Gene Therapy in Opn1mw -/- /Opn1sw -/- Mice and Implications for Blue Cone Monochromacy Patients with Deletion Mutations.

Blue cone monochromacy (BCM) is a congenital vision disorder affecting both middle-wavelength (M) and long-wavelength (L) cone photoreceptors of the human retina. BCM results from abolished expression of green and red light-sensitive visual pigments expressed in M- and L-cones, respectively. Previously, we showed that gene augmentation therapy to deliver either human L- or M-opsin rescues dorsal M-opsin dominant cone photoreceptors structurally and functionally in treated M-opsin knockout ( Opn1mw -/- ) mice. Although Opn1mw -/- mice represent a disease model for BCM patients with deletion mutations, at the cellular level, dorsal cones of Opn1mw -/- mice still express low levels of S-opsin, which are different from L- and M-cones of BCM patients carrying a congenital opsin deletion. To determine whether BCM cones lacking complete opsin expression from birth would benefit from AAV-mediated gene therapy, we evaluated the outcome of gene therapy, and determined the therapeutic window and longevity of rescue in a mouse model lacking both M- and S-opsin ( Opn1mw -/- /Opn1sw -/- ). Our data show that cones of Opn1mw -/- /Opn1sw -/- mice are viable at younger ages but undergo rapid degeneration. AAV-mediated expression of human L-opsin promoted cone outer segment regeneration and rescued cone-mediated function when mice were injected subretinally at 2 months of age or younger. Cone-mediated function and visually guided behavior were maintained for at least 8 months post-treatment. However, when mice were treated at 5 and 7 months of age, the chance and effectiveness of rescue was significantly reduced, although cones were still present in the retina.
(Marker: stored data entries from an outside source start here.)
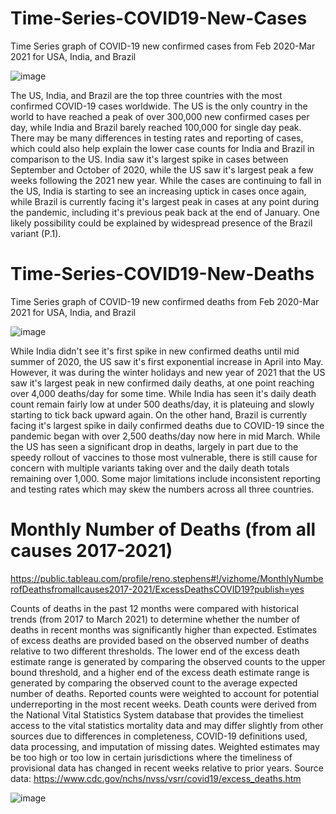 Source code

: # Time-Series-COVID19-New-Cases
Time Series graph of COVID-19 new confirmed cases from Feb 2020-Mar 2021 for USA, India, and Brazil

![image](https://user-images.githubusercontent.com/70483866/111590346-fda01080-8793-11eb-9fe1-d32948fa6adb.png)

The US, India, and Brazil are the top three countries with the most confirmed COVID-19 cases worldwide. The US is the only country in the world to have reached a peak of over 300,000 new confirmed cases per day, while India and Brazil barely reached 100,000 for single day peak. There may be many differences in testing rates and reporting of cases, which could also help explain the lower case counts for India and Brazil in comparison to the US. India saw it's largest spike in cases between September and October of 2020, while the US saw it's largest peak a few weeks following the 2021 new year. While the cases are continuing to fall in the US, India is starting to see an increasing uptick in cases once again, while Brazil is currently facing it's largest peak in cases at any point during the pandemic, including it's previous peak back at the end of January. One likely possibility could be explained by widespread presence of the Brazil variant (P.1).

# Time-Series-COVID19-New-Deaths
Time Series graph of COVID-19 new confirmed deaths from Feb 2020-Mar 2021 for USA, India, and Brazil

![image](https://user-images.githubusercontent.com/70483866/111590249-dba68e00-8793-11eb-81b4-0b23583e7824.png)

While India didn't see it's first spike in new confirmed deaths until mid summer of 2020, the US saw it's first exponential increase in April into May. However, it was during the winter holidays and new year of 2021 that the US saw it's largest peak in new confirmed daily deaths, at one point reaching over 4,000 deaths/day for some time. While India has seen it's daily death count remain fairly low at under 500 deaths/day, it is plateuing and slowly starting to tick back upward again. On the other hand, Brazil is currently facing it's largest spike in daily confirmed deaths due to COVID-19 since the pandemic began with over 2,500 deaths/day now here in mid March. While the US has seen a significant drop in deaths, largely in part due to the speedy rollout of vaccines to those most vulnerable, there is still cause for concern with multiple variants taking over and the daily death totals remaining over 1,000. Some major limitations include inconsistent reporting and testing rates which may skew the numbers across all three countries.

# Monthly Number of Deaths (from all causes 2017-2021)

https://public.tableau.com/profile/reno.stephens#!/vizhome/MonthlyNumberofDeathsfromallcauses2017-2021/ExcessDeathsCOVID19?publish=yes

Counts of deaths in the past 12 months were compared with historical trends (from 2017 to March 2021) to determine whether the number of deaths in recent months was significantly higher than expected. Estimates of excess deaths are provided based on the observed number of deaths relative to two different thresholds. The lower end of the excess death estimate range is generated by comparing the observed counts to the upper bound threshold, and a higher end of the excess death estimate range is generated by comparing the observed count to the average expected number of deaths. Reported counts were weighted to account for potential underreporting in the most recent weeks. Death counts were derived from the National Vital Statistics System database that provides the timeliest access to the vital statistics mortality data and may differ slightly from other sources due to differences in completeness, COVID-19 definitions used, data processing, and imputation of missing dates. Weighted estimates may be too high or too low in certain jurisdictions where the timeliness of provisional data has changed in recent weeks relative to prior years. Source data: https://www.cdc.gov/nchs/nvss/vsrr/covid19/excess_deaths.htm

![image](https://user-images.githubusercontent.com/70483866/111923993-1cdabe80-8a70-11eb-9386-a8fa50d1f9dd.png)
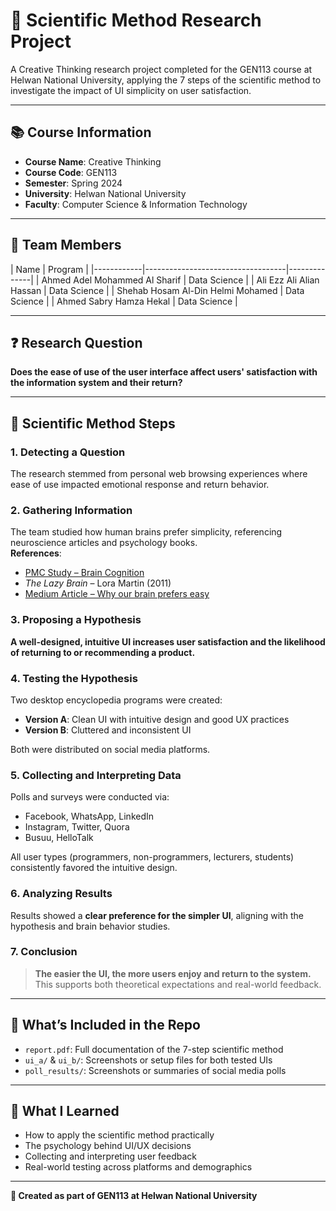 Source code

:# 🧠 Scientific Method Research Project

A Creative Thinking research project completed for the GEN113 course at Helwan National University, applying the 7 steps of the scientific method to investigate the impact of UI simplicity on user satisfaction.

---

## 📚 Course Information

- **Course Name**: Creative Thinking  
- **Course Code**: GEN113  
- **Semester**: Spring 2024  
- **University**: Helwan National University  
- **Faculty**: Computer Science & Information Technology  

---

## 👥 Team Members

 | Name                              | Program      |
|------------|-----------------------------------|--------------|
  | Ahmed Adel Mohammed Al Sharif     | Data Science |
  | Ali Ezz Ali Alian Hassan           | Data Science |
  | Shehab Hosam Al-Din Helmi Mohamed | Data Science |
  | Ahmed Sabry Hamza Hekal           | Data Science |

---

## ❓ Research Question

**Does the ease of use of the user interface affect users' satisfaction with the information system and their return?**

---

## 🔬 Scientific Method Steps

### 1. Detecting a Question  
The research stemmed from personal web browsing experiences where ease of use impacted emotional response and return behavior.

### 2. Gathering Information  
The team studied how human brains prefer simplicity, referencing neuroscience articles and psychology books.  
**References**:
- [PMC Study – Brain Cognition](https://www.ncbi.nlm.nih.gov/pmc/articles/PMC2944661/)
- *The Lazy Brain* – Lora Martin (2011)  
- [Medium Article – Why our brain prefers easy](https://medium.com/@rashi.bilash/neuroscience-and-convenience-how-our-brain-prefers-easy-over-effort-748a80337ece)

### 3. Proposing a Hypothesis  
**A well-designed, intuitive UI increases user satisfaction and the likelihood of returning to or recommending a product.**

### 4. Testing the Hypothesis  
Two desktop encyclopedia programs were created:
- **Version A**: Clean UI with intuitive design and good UX practices  
- **Version B**: Cluttered and inconsistent UI  

Both were distributed on social media platforms.

### 5. Collecting and Interpreting Data  
Polls and surveys were conducted via:
- Facebook, WhatsApp, LinkedIn
- Instagram, Twitter, Quora
- Busuu, HelloTalk

All user types (programmers, non-programmers, lecturers, students) consistently favored the intuitive design.

### 6. Analyzing Results  
Results showed a **clear preference for the simpler UI**, aligning with the hypothesis and brain behavior studies.

### 7. Conclusion  
> **The easier the UI, the more users enjoy and return to the system.**  
This supports both theoretical expectations and real-world feedback.

---

## 📝 What’s Included in the Repo

- `report.pdf`: Full documentation of the 7-step scientific method
- `ui_a/` & `ui_b/`: Screenshots or setup files for both tested UIs
- `poll_results/`: Screenshots or summaries of social media polls

---

## 💬 What I Learned

- How to apply the scientific method practically  
- The psychology behind UI/UX decisions  
- Collecting and interpreting user feedback  
- Real-world testing across platforms and demographics  

---

**📌 Created as part of GEN113 at Helwan National University**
Crossing Opn1mw -/- /Opn1sw -/- mice with proteasomal activity reporter mice (Ub G76V -GFP) did not reveal GFP accumulation in Opn1mw -/- /Opn1sw -/- cones eliminating impaired degradation of ubiquitinated proteins as stress factor contributing to cone loss. Our results demonstrate that AAV-mediated gene augmentation therapy can rescue cone structure and function in a mouse model with a congenital opsin deletion, but also emphasize the importance that early intervention is crucial for successful therapy.